BatchNorm NN
Table of Contents
- Improves train loss but degrades test loss
Its easy for Neural Networks when then data is normalized. The most common form of data normalization is
- centering the data on zero
- and giving the data a unit standard deviation
BatchNormalization does this not for the input only but for the output of transformations in the Neural Network.
1. Why it works?
- May not be internal covariate shift: Although the original paper stated that batch normalization operates by "reducing internal covariate shift", no one really knows for sure why batch normalization helps.
- Helps with gradient propagation: In practice, the main effect of batch normalization appears to be that it helps with gradient propagation much like residual connections and thus allows for deeper networks.
2. Use before activation
This is also recommended by Deep Learning with Python - François Chollet (pg. 256). Although he mentions that this is still debatable.

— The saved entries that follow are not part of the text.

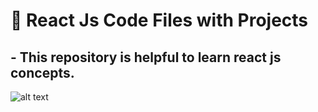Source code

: # 📁 React Js Code Files with Projects
## - This repository is helpful to learn react js concepts.
![alt text](react-icon.jpg)
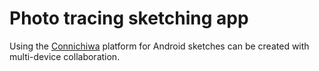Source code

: # Photo tracing sketching app
Using the [Connichiwa](http://www.connichiwa.info) platform for Android sketches can be created with multi-device collaboration.
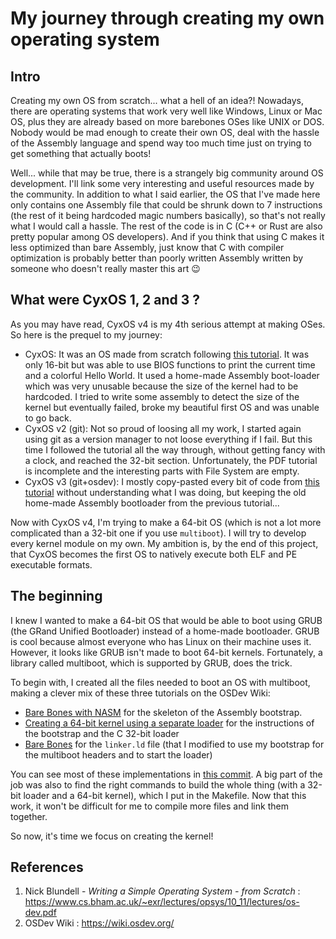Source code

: 
# My journey through creating my own operating system

## Intro

Creating my own OS from scratch... what a hell of an idea?! Nowadays, there are operating systems that work very well like Windows, Linux or Mac OS, plus they are already based on more barebones OSes like UNIX or DOS. Nobody would be mad enough to create their own OS, deal with the hassle of the Assembly language and spend way too much time just on trying to get something that actually boots!

Well... while that may be true, there is a strangely big community around OS development. I'll link some very interesting and useful resources made by the community. In addition to what I said earlier, the OS that I've made here only contains one Assembly file that could be shrunk down to 7 instructions (the rest of it being hardcoded magic numbers basically), so that's not really what I would call a hassle. The rest of the code is in C (C++ or Rust are also pretty popular among OS developers). And if you think that using C makes it less optimized than bare Assembly, just know that C with compiler optimization is probably better than poorly written Assembly written by someone who doesn't really master this art 😉

## What were CyxOS 1, 2 and 3 ?

As you may have read, CyxOS v4 is my 4th serious attempt at making OSes. So here is the prequel to my journey:
- CyxOS: It was an OS made from scratch following [this tutorial](https://www.cs.bham.ac.uk/~exr/lectures/opsys/10_11/lectures/os-dev.pdf). It was only 16-bit but was able to use BIOS functions to print the current time and a colorful Hello World. It used a home-made Assembly boot-loader which was very unusable because the size of the kernel had to be hardcoded. I tried to write some assembly to detect the size of the kernel but eventually failed, broke my beautiful first OS and was unable to go back.
- CyxOS v2 (git): Not so proud of loosing all my work, I started again using git as a version manager to not loose everything if I fail. But this time I followed the tutorial all the way through, without getting fancy with a clock, and reached the 32-bit section. Unfortunately, the PDF tutorial is incomplete and the interesting parts with File System are empty.
- CyxOS v3 (git+osdev): I mostly copy-pasted every bit of code from [this tutorial](https://wiki.osdev.org/Bare_Bones) without understanding what I was doing, but keeping the old home-made Assembly bootloader from the previous tutorial...

Now with CyxOS v4, I'm trying to make a 64-bit OS (which is not a lot more complicated than a 32-bit one if you use `multiboot`). I will try to develop every kernel module on my own. My ambition is, by the end of this project, that CyxOS becomes the first OS to natively execute both ELF and PE executable formats.

## The beginning

I knew I wanted to make a 64-bit OS that would be able to boot using GRUB (the GRand Unified Bootloader) instead of a home-made bootloader. GRUB is cool because almost everyone who has Linux on their machine uses it. However, it looks like GRUB isn't made to boot 64-bit kernels. Fortunately, a library called multiboot, which is supported by GRUB, does the trick.

To begin with, I created all the files needed to boot an OS with multiboot, making a clever mix of these three tutorials on the OSDev Wiki:
- [Bare Bones with NASM](https://wiki.osdev.org/Bare_Bones_with_NASM) for the skeleton of the Assembly bootstrap.
- [Creating a 64-bit kernel using a separate loader](https://wiki.osdev.org/Creating_a_64-bit_kernel_using_a_separate_loader) for the instructions of the bootstrap and the C 32-bit loader
- [Bare Bones](https://wiki.osdev.org/Bare_Bones) for the `linker.ld` file (that I modified to use my bootstrap for the multiboot headers and to start the loader)

You can see most of these implementations in [this commit](https://github.com/Cyxo/CyxOS/commit/077d4c54ab4e8de33e14525aeefd75e6e741e2bc). A big part of the job was also to find the right commands to build the whole thing (with a 32-bit loader and a 64-bit kernel), which I put in the Makefile. Now that this work, it won't be difficult for me to compile more files and link them together.

So now, it's time we focus on creating the kernel!

## References
1. Nick Blundell - *Writing a Simple Operating System - from Scratch* : https://www.cs.bham.ac.uk/~exr/lectures/opsys/10_11/lectures/os-dev.pdf
2. OSDev Wiki : https://wiki.osdev.org/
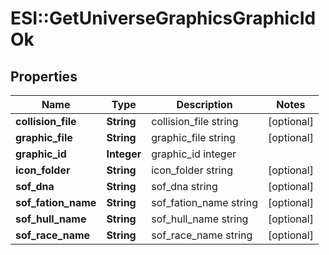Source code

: # ESI::GetUniverseGraphicsGraphicIdOk

## Properties
Name | Type | Description | Notes
------------ | ------------- | ------------- | -------------
**collision_file** | **String** | collision_file string | [optional] 
**graphic_file** | **String** | graphic_file string | [optional] 
**graphic_id** | **Integer** | graphic_id integer | 
**icon_folder** | **String** | icon_folder string | [optional] 
**sof_dna** | **String** | sof_dna string | [optional] 
**sof_fation_name** | **String** | sof_fation_name string | [optional] 
**sof_hull_name** | **String** | sof_hull_name string | [optional] 
**sof_race_name** | **String** | sof_race_name string | [optional] 


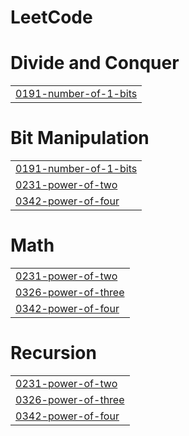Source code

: # LeetCode


# Divide and Conquer
|  |
| ------- |
| [0191-number-of-1-bits](https://github.com/MafKamRAN/LeetCode/tree/master/0191-number-of-1-bits) |
# Bit Manipulation
|  |
| ------- |
| [0191-number-of-1-bits](https://github.com/MafKamRAN/LeetCode/tree/master/0191-number-of-1-bits) |
| [0231-power-of-two](https://github.com/MafKamRAN/LeetCode/tree/master/0231-power-of-two) |
| [0342-power-of-four](https://github.com/MafKamRAN/LeetCode/tree/master/0342-power-of-four) |
# Math
|  |
| ------- |
| [0231-power-of-two](https://github.com/MafKamRAN/LeetCode/tree/master/0231-power-of-two) |
| [0326-power-of-three](https://github.com/MafKamRAN/LeetCode/tree/master/0326-power-of-three) |
| [0342-power-of-four](https://github.com/MafKamRAN/LeetCode/tree/master/0342-power-of-four) |
# Recursion
|  |
| ------- |
| [0231-power-of-two](https://github.com/MafKamRAN/LeetCode/tree/master/0231-power-of-two) |
| [0326-power-of-three](https://github.com/MafKamRAN/LeetCode/tree/master/0326-power-of-three) |
| [0342-power-of-four](https://github.com/MafKamRAN/LeetCode/tree/master/0342-power-of-four) |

The intuitive reason for this approach is that batch normalization will center your inputs on zero, while your relu activation uses zero as a pivot for keeping or dropping activated channels: doing normalization before the activation maximizes the utilization of the relu. That said, this ordering best practice is not exactly critical, so if you do convolution, then activation, and then batch normalization, your model will still train, and you won't necessarily see worse results.
3. BatchNorm affects Gradient Penalty in WGAN
Batch normalization is avoided for the critic (discriminator). Batch normalization creates correlations between samples in the same batch. It impacts the effectiveness of the gradient penalty which is confirmed by experiments.